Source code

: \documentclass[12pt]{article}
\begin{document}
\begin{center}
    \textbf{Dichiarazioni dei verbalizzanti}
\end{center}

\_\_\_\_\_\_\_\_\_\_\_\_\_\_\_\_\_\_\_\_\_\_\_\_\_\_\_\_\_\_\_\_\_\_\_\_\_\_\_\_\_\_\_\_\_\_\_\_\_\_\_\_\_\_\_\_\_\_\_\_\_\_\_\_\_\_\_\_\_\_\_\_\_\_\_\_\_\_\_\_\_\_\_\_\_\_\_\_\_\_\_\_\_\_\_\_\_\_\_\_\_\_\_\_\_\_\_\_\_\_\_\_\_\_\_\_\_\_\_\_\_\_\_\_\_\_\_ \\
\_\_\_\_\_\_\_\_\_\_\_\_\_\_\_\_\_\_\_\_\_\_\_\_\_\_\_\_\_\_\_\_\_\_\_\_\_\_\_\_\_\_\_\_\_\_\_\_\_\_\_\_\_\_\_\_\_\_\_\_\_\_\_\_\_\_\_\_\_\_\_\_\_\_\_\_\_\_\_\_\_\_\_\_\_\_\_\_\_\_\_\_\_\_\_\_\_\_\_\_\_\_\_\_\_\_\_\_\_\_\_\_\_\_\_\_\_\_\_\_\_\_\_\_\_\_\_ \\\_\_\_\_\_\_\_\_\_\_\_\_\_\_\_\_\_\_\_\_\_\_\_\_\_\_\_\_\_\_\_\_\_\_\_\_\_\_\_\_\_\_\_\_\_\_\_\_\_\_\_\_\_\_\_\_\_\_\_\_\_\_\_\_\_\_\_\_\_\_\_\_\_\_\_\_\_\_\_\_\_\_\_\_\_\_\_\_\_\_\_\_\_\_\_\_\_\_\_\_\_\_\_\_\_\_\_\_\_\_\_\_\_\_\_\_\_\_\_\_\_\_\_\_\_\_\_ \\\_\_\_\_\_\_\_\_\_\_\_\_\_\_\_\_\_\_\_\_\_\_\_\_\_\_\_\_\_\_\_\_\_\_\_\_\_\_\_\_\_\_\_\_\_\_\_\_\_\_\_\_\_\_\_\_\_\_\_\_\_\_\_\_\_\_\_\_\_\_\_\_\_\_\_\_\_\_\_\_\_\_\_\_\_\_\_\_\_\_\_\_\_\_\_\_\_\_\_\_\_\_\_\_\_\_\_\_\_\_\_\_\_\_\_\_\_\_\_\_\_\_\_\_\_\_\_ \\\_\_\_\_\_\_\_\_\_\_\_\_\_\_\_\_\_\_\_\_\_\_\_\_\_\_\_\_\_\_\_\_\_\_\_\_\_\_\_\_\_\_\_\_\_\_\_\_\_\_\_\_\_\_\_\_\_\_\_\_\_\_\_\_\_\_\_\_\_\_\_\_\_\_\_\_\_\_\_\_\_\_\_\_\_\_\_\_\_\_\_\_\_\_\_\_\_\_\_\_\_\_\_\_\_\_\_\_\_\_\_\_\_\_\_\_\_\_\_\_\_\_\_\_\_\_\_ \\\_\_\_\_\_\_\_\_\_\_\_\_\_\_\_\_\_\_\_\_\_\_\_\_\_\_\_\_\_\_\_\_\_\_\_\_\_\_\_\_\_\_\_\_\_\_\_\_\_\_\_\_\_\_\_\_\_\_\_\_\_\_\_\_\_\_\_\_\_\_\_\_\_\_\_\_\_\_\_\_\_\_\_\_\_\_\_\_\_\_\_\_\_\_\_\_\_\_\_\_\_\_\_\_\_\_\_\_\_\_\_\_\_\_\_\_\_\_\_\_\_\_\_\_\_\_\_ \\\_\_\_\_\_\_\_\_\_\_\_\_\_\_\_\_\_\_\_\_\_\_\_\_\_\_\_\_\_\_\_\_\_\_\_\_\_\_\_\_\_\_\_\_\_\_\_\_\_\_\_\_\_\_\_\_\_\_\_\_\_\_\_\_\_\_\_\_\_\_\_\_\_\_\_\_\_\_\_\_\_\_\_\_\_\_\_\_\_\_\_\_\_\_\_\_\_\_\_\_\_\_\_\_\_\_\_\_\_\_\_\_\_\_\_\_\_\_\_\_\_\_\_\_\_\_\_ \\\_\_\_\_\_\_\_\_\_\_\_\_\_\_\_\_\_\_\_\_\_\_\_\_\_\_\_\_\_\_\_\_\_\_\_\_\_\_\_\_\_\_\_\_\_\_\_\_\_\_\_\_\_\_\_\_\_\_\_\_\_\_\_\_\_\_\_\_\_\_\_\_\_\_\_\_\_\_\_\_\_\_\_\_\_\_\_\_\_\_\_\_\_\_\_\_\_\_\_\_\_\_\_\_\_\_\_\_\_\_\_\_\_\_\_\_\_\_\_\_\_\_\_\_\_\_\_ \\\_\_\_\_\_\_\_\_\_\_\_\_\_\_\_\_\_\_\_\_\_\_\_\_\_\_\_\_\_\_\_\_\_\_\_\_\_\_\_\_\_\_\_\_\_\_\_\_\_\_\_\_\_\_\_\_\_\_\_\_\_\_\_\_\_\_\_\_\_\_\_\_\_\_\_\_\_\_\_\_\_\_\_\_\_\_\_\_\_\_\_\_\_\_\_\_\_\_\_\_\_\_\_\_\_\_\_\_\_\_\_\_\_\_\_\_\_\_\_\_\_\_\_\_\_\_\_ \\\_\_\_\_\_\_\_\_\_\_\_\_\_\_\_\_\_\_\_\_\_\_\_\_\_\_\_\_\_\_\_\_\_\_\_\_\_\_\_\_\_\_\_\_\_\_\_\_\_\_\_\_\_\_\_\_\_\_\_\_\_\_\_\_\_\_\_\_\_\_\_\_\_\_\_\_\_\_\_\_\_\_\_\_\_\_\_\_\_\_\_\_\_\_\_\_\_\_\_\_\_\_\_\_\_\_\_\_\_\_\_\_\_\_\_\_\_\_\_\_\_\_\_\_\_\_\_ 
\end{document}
● ● ● ●
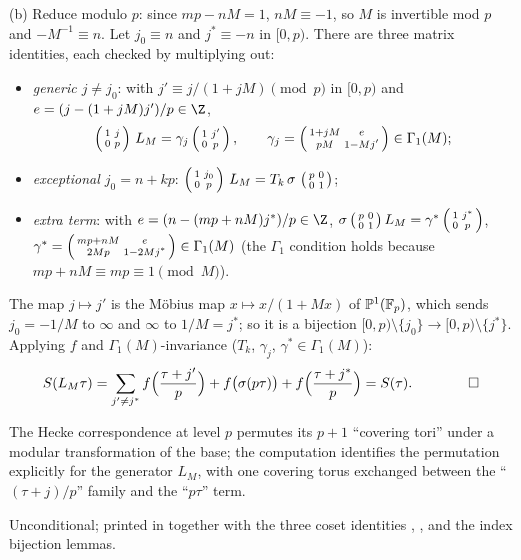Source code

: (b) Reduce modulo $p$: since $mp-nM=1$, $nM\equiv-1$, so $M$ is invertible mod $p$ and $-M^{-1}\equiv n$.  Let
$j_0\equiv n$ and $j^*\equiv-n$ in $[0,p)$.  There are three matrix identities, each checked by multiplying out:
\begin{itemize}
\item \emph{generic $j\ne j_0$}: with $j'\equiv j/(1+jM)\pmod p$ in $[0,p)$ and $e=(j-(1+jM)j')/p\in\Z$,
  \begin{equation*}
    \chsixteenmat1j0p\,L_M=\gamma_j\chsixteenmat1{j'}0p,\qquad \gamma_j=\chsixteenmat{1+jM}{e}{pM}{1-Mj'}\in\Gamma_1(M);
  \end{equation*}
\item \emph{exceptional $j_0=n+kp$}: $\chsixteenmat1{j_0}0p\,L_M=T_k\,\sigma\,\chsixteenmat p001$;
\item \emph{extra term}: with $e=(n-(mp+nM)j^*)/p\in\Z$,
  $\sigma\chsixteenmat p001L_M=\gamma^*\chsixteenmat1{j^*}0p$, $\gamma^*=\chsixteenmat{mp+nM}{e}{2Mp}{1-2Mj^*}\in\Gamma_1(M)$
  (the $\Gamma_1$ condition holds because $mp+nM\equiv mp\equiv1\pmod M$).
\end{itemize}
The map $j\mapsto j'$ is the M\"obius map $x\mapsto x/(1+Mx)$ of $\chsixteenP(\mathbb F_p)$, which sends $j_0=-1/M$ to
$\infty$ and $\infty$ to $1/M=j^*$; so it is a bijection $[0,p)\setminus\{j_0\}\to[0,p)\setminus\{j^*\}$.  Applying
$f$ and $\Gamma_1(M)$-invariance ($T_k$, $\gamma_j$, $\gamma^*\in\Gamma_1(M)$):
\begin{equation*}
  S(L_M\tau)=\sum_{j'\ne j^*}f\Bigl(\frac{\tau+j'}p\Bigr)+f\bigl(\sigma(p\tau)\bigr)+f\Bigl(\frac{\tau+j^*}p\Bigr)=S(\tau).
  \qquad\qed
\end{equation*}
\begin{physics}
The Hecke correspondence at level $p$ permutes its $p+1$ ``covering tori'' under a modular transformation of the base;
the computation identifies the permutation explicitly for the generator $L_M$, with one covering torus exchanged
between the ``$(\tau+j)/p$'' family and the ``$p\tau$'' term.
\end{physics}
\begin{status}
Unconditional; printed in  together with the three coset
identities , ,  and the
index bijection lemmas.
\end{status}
● ● ● ●
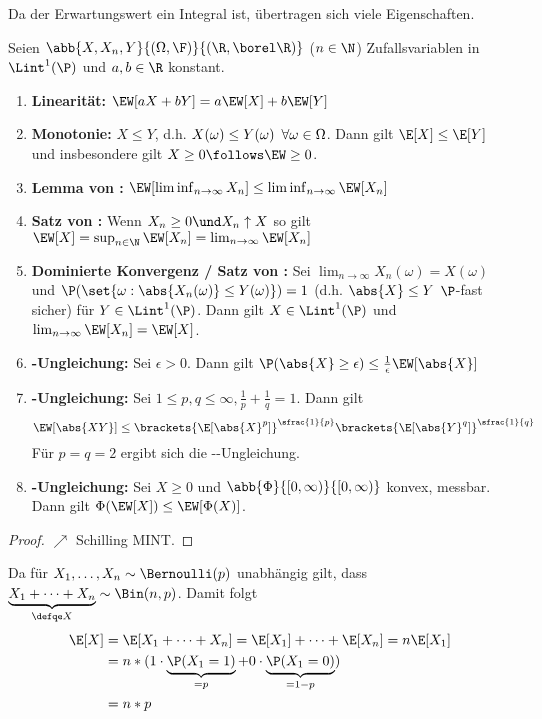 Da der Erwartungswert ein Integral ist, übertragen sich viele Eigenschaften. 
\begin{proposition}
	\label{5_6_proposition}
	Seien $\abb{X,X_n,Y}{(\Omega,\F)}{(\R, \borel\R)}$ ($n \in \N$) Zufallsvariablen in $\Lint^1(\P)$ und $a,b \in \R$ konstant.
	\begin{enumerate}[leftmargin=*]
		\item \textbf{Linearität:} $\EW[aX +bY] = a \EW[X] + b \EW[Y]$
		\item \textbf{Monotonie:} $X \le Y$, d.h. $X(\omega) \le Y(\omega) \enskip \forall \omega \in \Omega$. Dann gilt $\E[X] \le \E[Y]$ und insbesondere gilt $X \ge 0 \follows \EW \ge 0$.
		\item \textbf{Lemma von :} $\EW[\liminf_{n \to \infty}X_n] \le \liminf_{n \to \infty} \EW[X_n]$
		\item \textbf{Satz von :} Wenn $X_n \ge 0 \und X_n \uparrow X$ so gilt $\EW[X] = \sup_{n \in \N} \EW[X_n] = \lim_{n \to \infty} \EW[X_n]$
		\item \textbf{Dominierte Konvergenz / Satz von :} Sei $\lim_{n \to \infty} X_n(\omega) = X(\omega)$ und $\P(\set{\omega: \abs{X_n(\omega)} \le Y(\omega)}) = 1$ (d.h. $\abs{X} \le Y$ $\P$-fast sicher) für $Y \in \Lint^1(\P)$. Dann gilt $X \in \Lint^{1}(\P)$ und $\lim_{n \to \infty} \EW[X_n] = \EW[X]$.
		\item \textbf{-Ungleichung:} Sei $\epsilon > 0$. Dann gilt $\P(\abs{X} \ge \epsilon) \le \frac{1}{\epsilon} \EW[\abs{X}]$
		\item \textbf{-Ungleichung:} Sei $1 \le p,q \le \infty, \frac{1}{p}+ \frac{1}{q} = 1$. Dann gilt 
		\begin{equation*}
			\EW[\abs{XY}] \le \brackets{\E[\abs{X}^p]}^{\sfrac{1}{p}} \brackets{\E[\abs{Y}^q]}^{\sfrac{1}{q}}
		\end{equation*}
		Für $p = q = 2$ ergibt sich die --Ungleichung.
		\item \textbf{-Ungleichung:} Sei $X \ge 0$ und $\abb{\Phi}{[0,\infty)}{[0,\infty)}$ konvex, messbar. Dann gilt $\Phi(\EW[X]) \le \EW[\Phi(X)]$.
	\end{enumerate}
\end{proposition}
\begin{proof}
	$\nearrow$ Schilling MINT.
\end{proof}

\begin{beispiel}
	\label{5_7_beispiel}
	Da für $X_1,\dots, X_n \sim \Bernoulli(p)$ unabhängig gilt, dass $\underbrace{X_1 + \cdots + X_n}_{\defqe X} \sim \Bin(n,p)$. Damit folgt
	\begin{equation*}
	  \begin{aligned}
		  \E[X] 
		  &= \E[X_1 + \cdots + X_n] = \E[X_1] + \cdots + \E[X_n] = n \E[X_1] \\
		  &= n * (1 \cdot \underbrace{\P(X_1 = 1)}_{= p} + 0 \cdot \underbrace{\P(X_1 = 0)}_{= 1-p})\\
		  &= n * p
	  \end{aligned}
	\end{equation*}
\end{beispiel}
● ● ● ●
→ **Task to carry out**
From the data above, report how many lines hold the word "label", answering with the number by itself.

→ **Exercise output**
2